Dataset entries
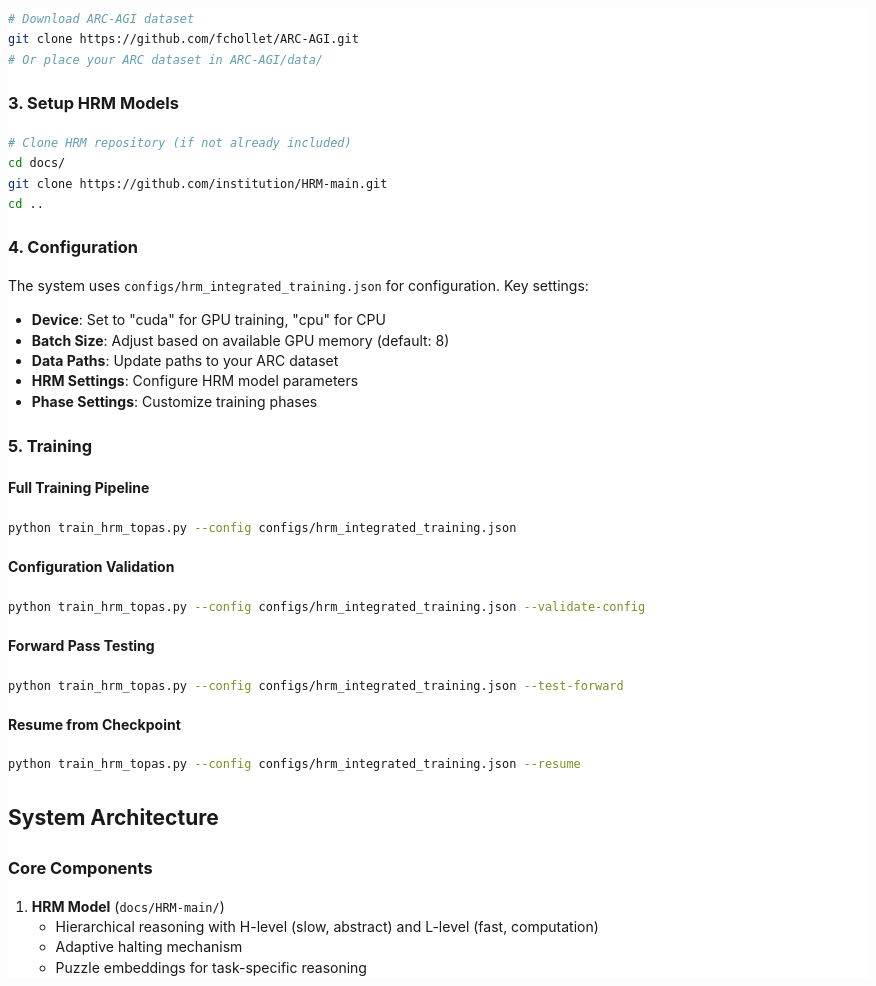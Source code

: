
 ```bash
# Download ARC-AGI dataset
git clone https://github.com/fchollet/ARC-AGI.git
# Or place your ARC dataset in ARC-AGI/data/
```

### 3. Setup HRM Models

```bash
# Clone HRM repository (if not already included)
cd docs/
git clone https://github.com/institution/HRM-main.git
cd ..
```

### 4. Configuration

The system uses `configs/hrm_integrated_training.json` for configuration. Key settings:

- **Device**: Set to "cuda" for GPU training, "cpu" for CPU
- **Batch Size**: Adjust based on available GPU memory (default: 8)
- **Data Paths**: Update paths to your ARC dataset
- **HRM Settings**: Configure HRM model parameters
- **Phase Settings**: Customize training phases

### 5. Training

#### Full Training Pipeline

```bash
python train_hrm_topas.py --config configs/hrm_integrated_training.json
```

#### Configuration Validation

```bash
python train_hrm_topas.py --config configs/hrm_integrated_training.json --validate-config
```

#### Forward Pass Testing

```bash
python train_hrm_topas.py --config configs/hrm_integrated_training.json --test-forward
```

#### Resume from Checkpoint

```bash
python train_hrm_topas.py --config configs/hrm_integrated_training.json --resume
```

## System Architecture

### Core Components

1. **HRM Model** (`docs/HRM-main/`)
   - Hierarchical reasoning with H-level (slow, abstract) and L-level (fast, computation)
   - Adaptive halting mechanism
   - Puzzle embeddings for task-specific reasoning
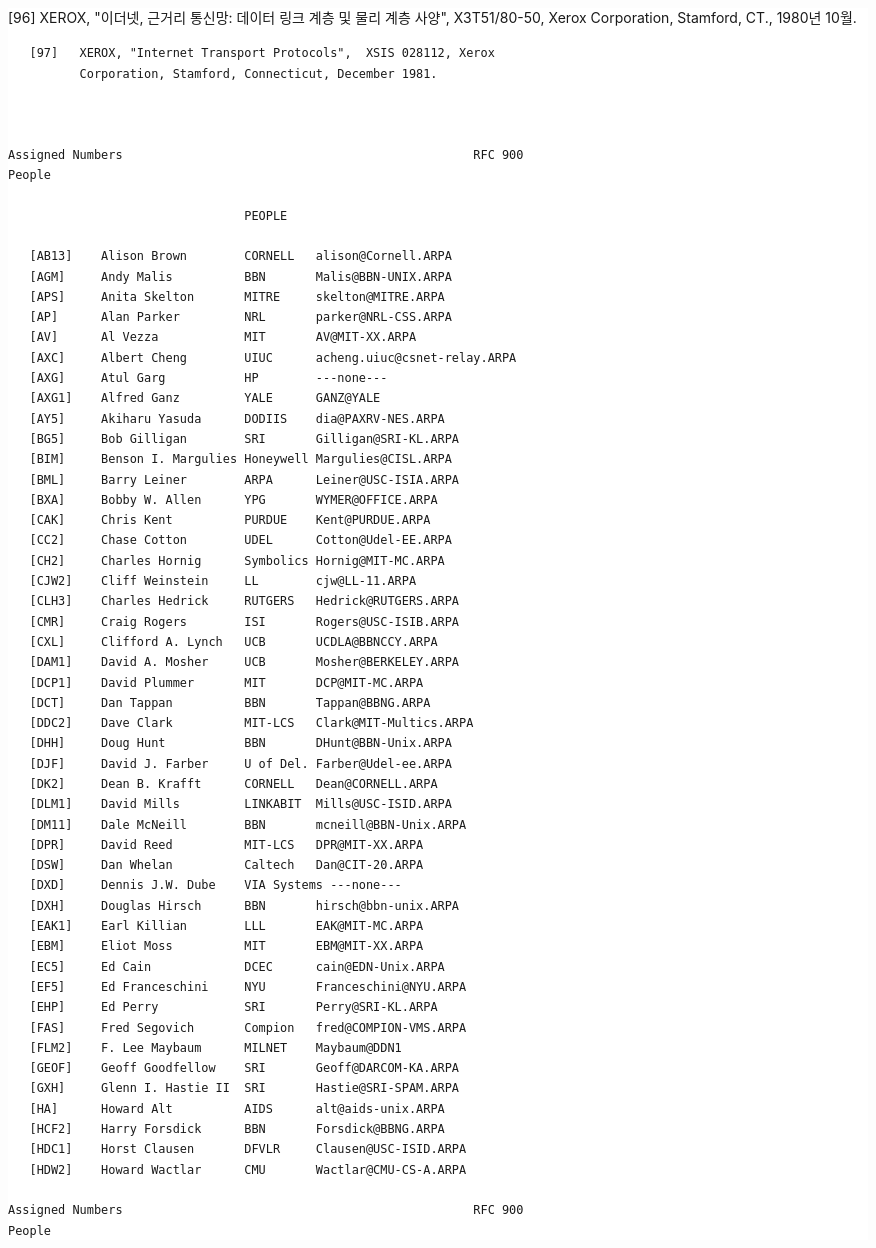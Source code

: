 \[96\] XEROX, "이더넷, 근거리 통신망: 데이터 링크 계층 및 물리 계층 사양", X3T51/80-50, Xerox Corporation, Stamford, CT., 1980년 10월.

```text
   [97]   XEROX, "Internet Transport Protocols",  XSIS 028112, Xerox
          Corporation, Stamford, Connecticut, December 1981.

   

Assigned Numbers                                                 RFC 900
People

                                 PEOPLE

   [AB13]    Alison Brown        CORNELL   alison@Cornell.ARPA
   [AGM]     Andy Malis          BBN       Malis@BBN-UNIX.ARPA
   [APS]     Anita Skelton       MITRE     skelton@MITRE.ARPA
   [AP]      Alan Parker         NRL       parker@NRL-CSS.ARPA
   [AV]      Al Vezza            MIT       AV@MIT-XX.ARPA
   [AXC]     Albert Cheng        UIUC      acheng.uiuc@csnet-relay.ARPA
   [AXG]     Atul Garg           HP        ---none---
   [AXG1]    Alfred Ganz         YALE      GANZ@YALE
   [AY5]     Akiharu Yasuda      DODIIS    dia@PAXRV-NES.ARPA
   [BG5]     Bob Gilligan        SRI       Gilligan@SRI-KL.ARPA
   [BIM]     Benson I. Margulies Honeywell Margulies@CISL.ARPA
   [BML]     Barry Leiner        ARPA      Leiner@USC-ISIA.ARPA
   [BXA]     Bobby W. Allen      YPG       WYMER@OFFICE.ARPA
   [CAK]     Chris Kent          PURDUE    Kent@PURDUE.ARPA
   [CC2]     Chase Cotton        UDEL      Cotton@Udel-EE.ARPA
   [CH2]     Charles Hornig      Symbolics Hornig@MIT-MC.ARPA
   [CJW2]    Cliff Weinstein     LL        cjw@LL-11.ARPA
   [CLH3]    Charles Hedrick     RUTGERS   Hedrick@RUTGERS.ARPA
   [CMR]     Craig Rogers        ISI       Rogers@USC-ISIB.ARPA
   [CXL]     Clifford A. Lynch   UCB       UCDLA@BBNCCY.ARPA
   [DAM1]    David A. Mosher     UCB       Mosher@BERKELEY.ARPA
   [DCP1]    David Plummer       MIT       DCP@MIT-MC.ARPA
   [DCT]     Dan Tappan          BBN       Tappan@BBNG.ARPA
   [DDC2]    Dave Clark          MIT-LCS   Clark@MIT-Multics.ARPA
   [DHH]     Doug Hunt           BBN       DHunt@BBN-Unix.ARPA
   [DJF]     David J. Farber     U of Del. Farber@Udel-ee.ARPA
   [DK2]     Dean B. Krafft      CORNELL   Dean@CORNELL.ARPA
   [DLM1]    David Mills         LINKABIT  Mills@USC-ISID.ARPA
   [DM11]    Dale McNeill        BBN       mcneill@BBN-Unix.ARPA
   [DPR]     David Reed          MIT-LCS   DPR@MIT-XX.ARPA
   [DSW]     Dan Whelan          Caltech   Dan@CIT-20.ARPA
   [DXD]     Dennis J.W. Dube    VIA Systems ---none---
   [DXH]     Douglas Hirsch      BBN       hirsch@bbn-unix.ARPA
   [EAK1]    Earl Killian        LLL       EAK@MIT-MC.ARPA
   [EBM]     Eliot Moss          MIT       EBM@MIT-XX.ARPA
   [EC5]     Ed Cain             DCEC      cain@EDN-Unix.ARPA
   [EF5]     Ed Franceschini     NYU       Franceschini@NYU.ARPA
   [EHP]     Ed Perry            SRI       Perry@SRI-KL.ARPA
   [FAS]     Fred Segovich       Compion   fred@COMPION-VMS.ARPA
   [FLM2]    F. Lee Maybaum      MILNET    Maybaum@DDN1
   [GEOF]    Geoff Goodfellow    SRI       Geoff@DARCOM-KA.ARPA
   [GXH]     Glenn I. Hastie II  SRI       Hastie@SRI-SPAM.ARPA
   [HA]      Howard Alt          AIDS      alt@aids-unix.ARPA
   [HCF2]    Harry Forsdick      BBN       Forsdick@BBNG.ARPA
   [HDC1]    Horst Clausen       DFVLR     Clausen@USC-ISID.ARPA
   [HDW2]    Howard Wactlar      CMU       Wactlar@CMU-CS-A.ARPA

Assigned Numbers                                                 RFC 900
People

```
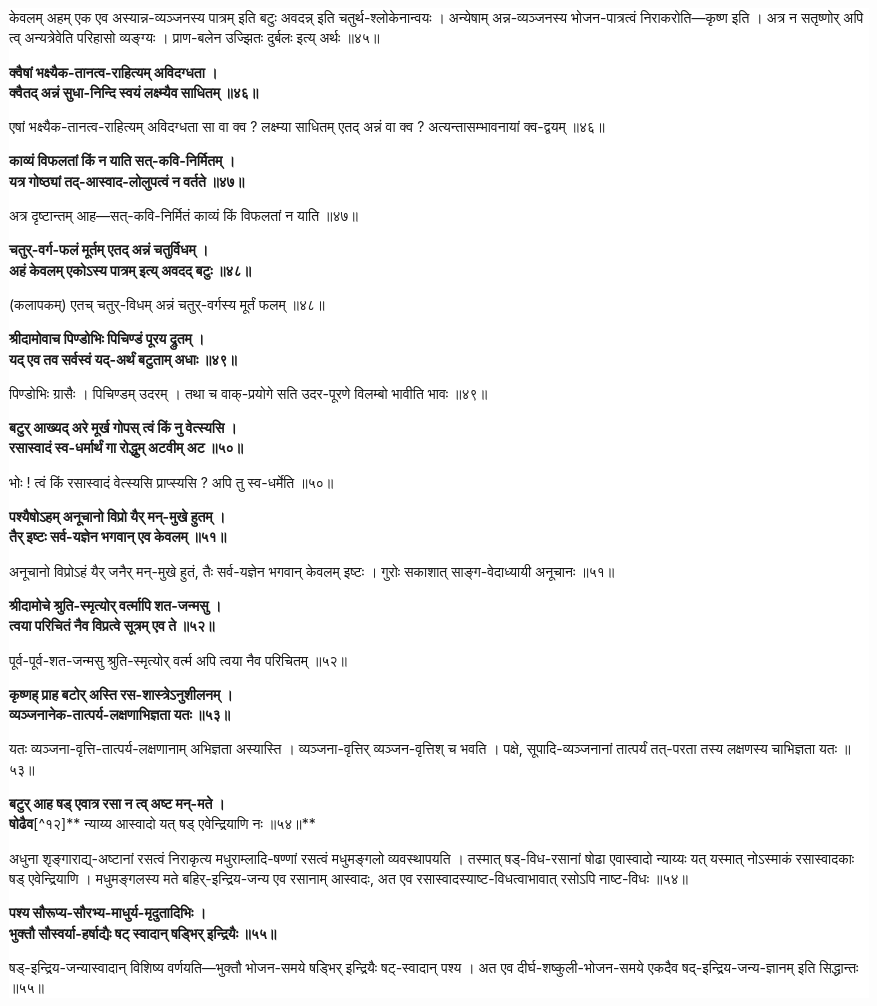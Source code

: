 केवलम् अहम् एक एव अस्यान्न-व्यञ्जनस्य पात्रम् इति बटुः अवदन्न् इति चतुर्थ-श्लोकेनान्वयः । अन्येषाम् अन्न-व्यञ्जनस्य भोजन-पात्रत्वं निराकरोति—कृष्ण इति । अत्र न सतृष्णोर् अपि त्व् अन्यत्रेवेति परिहासो व्यङ्ग्यः । प्राण-बलेन उज्झितः दुर्बलः इत्य् अर्थः ॥४५॥

**क्वैषां भक्ष्यैक-तानत्व-राहित्यम् अविदग्धता ।  
क्वैतद् अन्नं सुधा-निन्दि स्वयं लक्ष्म्यैव साधितम् ॥४६॥**

एषां भक्ष्यैक-तानत्व-राहित्यम् अविदग्धता सा वा क्व ? लक्ष्म्या साधितम् एतद् अन्नं वा क्व ? अत्यन्तासम्भावनायां क्व-द्वयम् ॥४६॥

**काव्यं विफलतां किं न याति सत्-कवि-निर्मितम् ।  
यत्र गोष्ठ्यां तद्-आस्वाद-लोलुपत्वं न वर्तते ॥४७॥**

अत्र दृष्टान्तम् आह—सत्-कवि-निर्मितं काव्यं किं विफलतां न याति ॥४७॥

**चतुर्-वर्ग-फलं मूर्तम् एतद् अन्नं चतुर्विधम् ।  
अहं केवलम् एकोऽस्य पात्रम् इत्य् अवदद् बटुः ॥४८॥**

(कलापकम्) एतच् चतुर्-विधम् अन्नं चतुर्-वर्गस्य मूर्तं फलम् ॥४८॥

**श्रीदामोवाच पिण्डोभिः पिचिण्डं पूरय द्रुतम् ।  
यद् एव तव सर्वस्वं यद्-अर्थं बटुताम् अधाः ॥४९॥**

पिण्डोभिः ग्रासैः । पिचिण्डम् उदरम् । तथा च वाक्-प्रयोगे सति उदर-पूरणे विलम्बो भावीति भावः ॥४९॥

**बटुर् आख्यद् अरे मूर्ख गोपस् त्वं किं नु वेत्स्यसि ।  
रसास्वादं स्व-धर्मार्थं गा रोद्धुम् अटवीम् अट ॥५०॥**

भोः ! त्वं किं रसास्वादं वेत्स्यसि प्राप्स्यसि ? अपि तु स्व-धर्मेति ॥५०॥

**पश्यैषोऽहम् अनूचानो विप्रो यैर् मन्-मुखे हुतम् ।  
तैर् इष्टः सर्व-यज्ञेन भगवान् एव केवलम् ॥५१॥**

अनूचानो विप्रोऽहं यैर् जनैर् मन्-मुखे हुतं, तैः सर्व-यज्ञेन भगवान् केवलम् इष्टः । गुरोः सकाशात् साङ्ग-वेदाध्यायी अनूचानः ॥५१॥

**श्रीदामोचे श्रुति-स्मृत्योर् वर्त्मापि शत-जन्मसु ।  
त्वया परिचितं नैव विप्रत्वे सूत्रम् एव ते ॥५२॥**

पूर्व-पूर्व-शत-जन्मसु श्रुति-स्मृत्योर् वर्त्म अपि त्वया नैव परिचितम् ॥५२॥

**कृष्णह् प्राह बटोर् अस्ति रस-शास्त्रेऽनुशीलनम् ।  
व्यञ्जनानेक-तात्पर्य-लक्षणाभिज्ञता यतः ॥५३॥**

यतः व्यञ्जना-वृत्ति-तात्पर्य-लक्षणानाम् अभिज्ञता अस्यास्ति । व्यञ्जना-वृत्तिर् व्यञ्जन-वृत्तिश् च भवति । पक्षे, सूपादि-व्यञ्जनानां तात्पर्यं तत्-परता तस्य लक्षणस्य चाभिज्ञता यतः ॥५३॥

**बटुर् आह षड् एवात्र रसा न त्व् अष्ट मन्-मते ।  
षोढैव**[^१२]** न्याय्य आस्वादो यत् षड् एवेन्द्रियाणि नः ॥५४॥**

अधुना शृङ्गाराद्य्-अष्टानां रसत्वं निराकृत्य मधुराम्लादि-षण्णां रसत्वं मधुमङ्गलो व्यवस्थापयति । तस्मात् षड्-विध-रसानां षोढा एवास्वादो न्याय्यः यत् यस्मात् नोऽस्माकं रसास्वादकाः षड् एवेन्द्रियाणि । मधुमङ्गलस्य मते बहिर्-इन्द्रिय-जन्य एव रसानाम् आस्वादः, अत एव रसास्वादस्याष्ट-विधत्वाभावात् रसोऽपि नाष्ट-विधः ॥५४॥

**पश्य सौरूप्य-सौरभ्य-माधुर्य-मृदुतादिभिः ।  
भुक्तौ सौस्वर्या-हर्षाद्यैः षट् स्वादान् षड्भिर् इन्द्रियैः ॥५५॥**

षड्-इन्द्रिय-जन्यास्वादान् विशिष्य वर्णयति—भुक्तौ भोजन-समये षड्भिर् इन्द्रियैः षट्-स्वादान् पश्य । अत एव दीर्घ-शष्कुली-भोजन-समये एकदैव षद्-इन्द्रिय-जन्य-ज्ञानम् इति सिद्धान्तः ॥५५॥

* [Task requirements]
Copy out every line from the data above that has "reasoning" in it.

* [Result of this exercise]
   - Hierarchical reasoning with H-level (slow, abstract) and L-level (fast, computation)
   - Puzzle embeddings for task-specific reasoning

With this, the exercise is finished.